*DATA TO EXAMINE*.
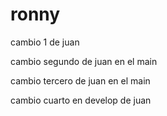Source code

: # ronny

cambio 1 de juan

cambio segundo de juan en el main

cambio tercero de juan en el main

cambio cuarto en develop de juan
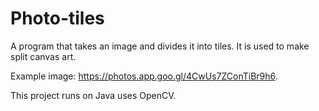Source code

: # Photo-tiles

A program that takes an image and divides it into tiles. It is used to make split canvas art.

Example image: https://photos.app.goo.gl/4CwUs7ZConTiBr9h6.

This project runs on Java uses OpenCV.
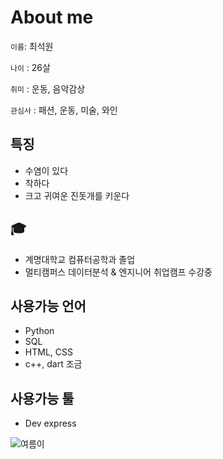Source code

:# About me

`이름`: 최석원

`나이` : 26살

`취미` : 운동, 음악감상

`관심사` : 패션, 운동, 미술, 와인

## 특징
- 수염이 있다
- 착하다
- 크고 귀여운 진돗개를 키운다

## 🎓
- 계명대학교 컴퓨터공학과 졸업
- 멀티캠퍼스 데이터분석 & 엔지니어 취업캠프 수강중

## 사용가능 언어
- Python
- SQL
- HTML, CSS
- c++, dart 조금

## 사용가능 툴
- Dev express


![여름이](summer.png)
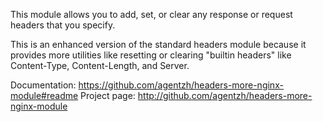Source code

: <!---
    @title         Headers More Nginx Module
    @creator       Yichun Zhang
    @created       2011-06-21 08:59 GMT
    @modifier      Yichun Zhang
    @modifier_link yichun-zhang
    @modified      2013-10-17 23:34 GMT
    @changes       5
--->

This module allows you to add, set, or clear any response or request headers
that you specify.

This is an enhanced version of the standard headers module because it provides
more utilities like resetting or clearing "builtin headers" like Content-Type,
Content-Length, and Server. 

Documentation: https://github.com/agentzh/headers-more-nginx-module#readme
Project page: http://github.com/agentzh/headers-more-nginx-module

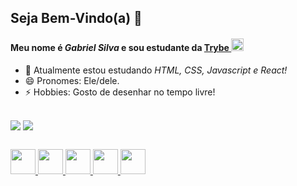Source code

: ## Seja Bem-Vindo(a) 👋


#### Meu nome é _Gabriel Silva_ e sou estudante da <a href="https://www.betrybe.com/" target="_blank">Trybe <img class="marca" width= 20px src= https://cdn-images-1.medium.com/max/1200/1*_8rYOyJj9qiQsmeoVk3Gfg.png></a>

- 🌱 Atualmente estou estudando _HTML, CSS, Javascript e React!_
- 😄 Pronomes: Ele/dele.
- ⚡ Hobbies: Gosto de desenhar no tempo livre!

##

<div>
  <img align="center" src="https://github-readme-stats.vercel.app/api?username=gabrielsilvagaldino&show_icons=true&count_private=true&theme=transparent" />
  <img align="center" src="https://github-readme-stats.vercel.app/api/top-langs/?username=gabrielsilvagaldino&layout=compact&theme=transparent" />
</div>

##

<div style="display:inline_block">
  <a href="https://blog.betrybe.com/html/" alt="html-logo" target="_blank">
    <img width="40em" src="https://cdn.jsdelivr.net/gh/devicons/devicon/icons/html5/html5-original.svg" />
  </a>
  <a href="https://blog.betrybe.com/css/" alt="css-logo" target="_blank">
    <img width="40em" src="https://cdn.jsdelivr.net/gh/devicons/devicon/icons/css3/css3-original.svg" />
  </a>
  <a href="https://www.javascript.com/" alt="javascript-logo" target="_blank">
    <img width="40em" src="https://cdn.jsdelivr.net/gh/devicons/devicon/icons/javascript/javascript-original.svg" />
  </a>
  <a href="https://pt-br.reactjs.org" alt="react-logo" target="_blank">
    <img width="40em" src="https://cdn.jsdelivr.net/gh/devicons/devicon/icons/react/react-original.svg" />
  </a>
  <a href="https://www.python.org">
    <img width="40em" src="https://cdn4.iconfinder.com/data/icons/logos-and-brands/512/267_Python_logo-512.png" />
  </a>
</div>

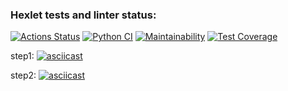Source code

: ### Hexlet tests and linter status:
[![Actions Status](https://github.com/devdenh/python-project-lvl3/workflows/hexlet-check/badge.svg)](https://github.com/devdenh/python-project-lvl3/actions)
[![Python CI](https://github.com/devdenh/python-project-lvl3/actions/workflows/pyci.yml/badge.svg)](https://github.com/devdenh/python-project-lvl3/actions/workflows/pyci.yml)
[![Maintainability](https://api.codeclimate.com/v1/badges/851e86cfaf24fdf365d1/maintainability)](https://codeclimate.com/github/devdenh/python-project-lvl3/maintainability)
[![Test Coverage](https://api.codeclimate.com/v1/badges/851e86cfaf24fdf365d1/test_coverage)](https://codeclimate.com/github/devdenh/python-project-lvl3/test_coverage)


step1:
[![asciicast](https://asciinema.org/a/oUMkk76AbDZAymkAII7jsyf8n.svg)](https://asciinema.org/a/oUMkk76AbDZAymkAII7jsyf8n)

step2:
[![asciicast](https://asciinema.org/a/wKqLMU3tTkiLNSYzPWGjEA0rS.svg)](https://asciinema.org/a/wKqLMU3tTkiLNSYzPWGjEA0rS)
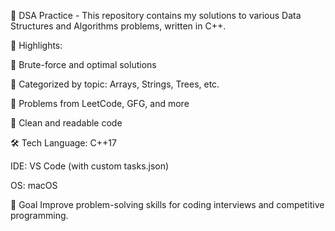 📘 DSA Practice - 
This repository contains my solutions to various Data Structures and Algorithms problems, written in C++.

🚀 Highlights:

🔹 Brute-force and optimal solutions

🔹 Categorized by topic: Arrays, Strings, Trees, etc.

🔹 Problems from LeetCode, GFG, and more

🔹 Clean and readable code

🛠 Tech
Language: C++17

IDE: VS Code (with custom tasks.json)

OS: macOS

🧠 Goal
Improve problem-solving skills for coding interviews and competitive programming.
--
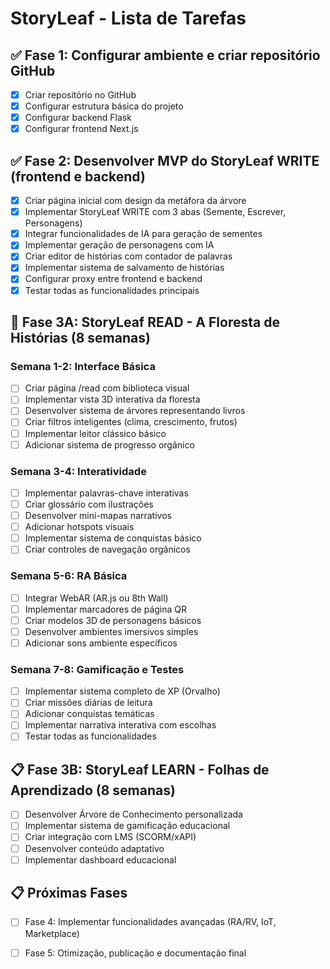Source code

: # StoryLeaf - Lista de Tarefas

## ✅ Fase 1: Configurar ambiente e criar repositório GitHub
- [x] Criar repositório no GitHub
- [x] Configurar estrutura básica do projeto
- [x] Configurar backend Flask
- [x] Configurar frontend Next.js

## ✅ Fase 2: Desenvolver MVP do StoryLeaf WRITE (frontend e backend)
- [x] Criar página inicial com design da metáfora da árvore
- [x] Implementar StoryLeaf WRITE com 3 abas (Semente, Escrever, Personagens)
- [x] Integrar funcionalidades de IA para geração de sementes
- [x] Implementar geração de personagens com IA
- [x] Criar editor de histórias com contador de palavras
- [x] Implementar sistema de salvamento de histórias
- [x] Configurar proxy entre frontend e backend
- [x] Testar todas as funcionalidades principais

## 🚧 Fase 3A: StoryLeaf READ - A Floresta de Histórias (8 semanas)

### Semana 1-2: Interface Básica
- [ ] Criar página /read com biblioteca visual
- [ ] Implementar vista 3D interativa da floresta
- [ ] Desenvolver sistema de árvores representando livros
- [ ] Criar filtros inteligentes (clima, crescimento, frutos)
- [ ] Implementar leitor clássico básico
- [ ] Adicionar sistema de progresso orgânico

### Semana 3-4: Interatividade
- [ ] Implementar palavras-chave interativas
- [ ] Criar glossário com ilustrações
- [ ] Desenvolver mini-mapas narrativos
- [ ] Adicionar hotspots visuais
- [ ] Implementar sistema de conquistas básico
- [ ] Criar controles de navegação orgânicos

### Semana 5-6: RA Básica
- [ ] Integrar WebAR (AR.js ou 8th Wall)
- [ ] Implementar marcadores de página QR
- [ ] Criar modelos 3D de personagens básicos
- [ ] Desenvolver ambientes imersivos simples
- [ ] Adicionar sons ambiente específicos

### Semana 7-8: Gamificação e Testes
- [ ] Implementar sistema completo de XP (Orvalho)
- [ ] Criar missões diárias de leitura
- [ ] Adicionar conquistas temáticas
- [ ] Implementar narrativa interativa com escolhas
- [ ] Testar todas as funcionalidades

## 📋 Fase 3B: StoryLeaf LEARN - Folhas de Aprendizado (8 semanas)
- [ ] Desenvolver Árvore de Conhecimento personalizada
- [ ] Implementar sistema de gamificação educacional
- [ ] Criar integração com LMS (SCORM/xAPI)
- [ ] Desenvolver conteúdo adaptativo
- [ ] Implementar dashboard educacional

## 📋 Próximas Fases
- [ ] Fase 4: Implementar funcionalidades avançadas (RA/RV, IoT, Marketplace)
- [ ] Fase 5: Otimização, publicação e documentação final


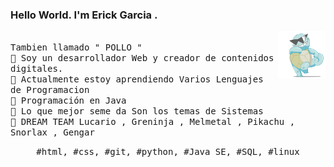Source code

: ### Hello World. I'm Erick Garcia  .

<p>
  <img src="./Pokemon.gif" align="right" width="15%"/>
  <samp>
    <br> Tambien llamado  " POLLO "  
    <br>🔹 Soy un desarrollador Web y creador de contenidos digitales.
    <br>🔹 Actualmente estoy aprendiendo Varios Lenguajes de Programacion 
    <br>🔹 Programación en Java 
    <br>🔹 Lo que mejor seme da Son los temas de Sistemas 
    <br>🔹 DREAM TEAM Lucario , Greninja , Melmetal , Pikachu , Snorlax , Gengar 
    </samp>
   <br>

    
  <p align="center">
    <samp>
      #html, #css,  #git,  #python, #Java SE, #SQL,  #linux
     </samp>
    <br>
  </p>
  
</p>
...
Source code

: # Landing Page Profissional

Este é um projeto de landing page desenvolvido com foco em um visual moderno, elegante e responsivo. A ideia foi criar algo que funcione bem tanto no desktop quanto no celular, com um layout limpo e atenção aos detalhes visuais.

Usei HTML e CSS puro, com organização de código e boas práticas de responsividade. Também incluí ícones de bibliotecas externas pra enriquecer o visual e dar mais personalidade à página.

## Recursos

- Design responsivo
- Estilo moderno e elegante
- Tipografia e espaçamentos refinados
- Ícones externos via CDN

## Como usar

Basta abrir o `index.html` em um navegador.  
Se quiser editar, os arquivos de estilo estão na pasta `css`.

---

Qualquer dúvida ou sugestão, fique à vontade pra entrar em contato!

*WORK TASK*. Every line above that holds the word "asciinema" is to be found and copied.

*SOLUTION BELOW*.
[![asciicast](https://asciinema.org/a/oUMkk76AbDZAymkAII7jsyf8n.svg)](https://asciinema.org/a/oUMkk76AbDZAymkAII7jsyf8n)
[![asciicast](https://asciinema.org/a/wKqLMU3tTkiLNSYzPWGjEA0rS.svg)](https://asciinema.org/a/wKqLMU3tTkiLNSYzPWGjEA0rS)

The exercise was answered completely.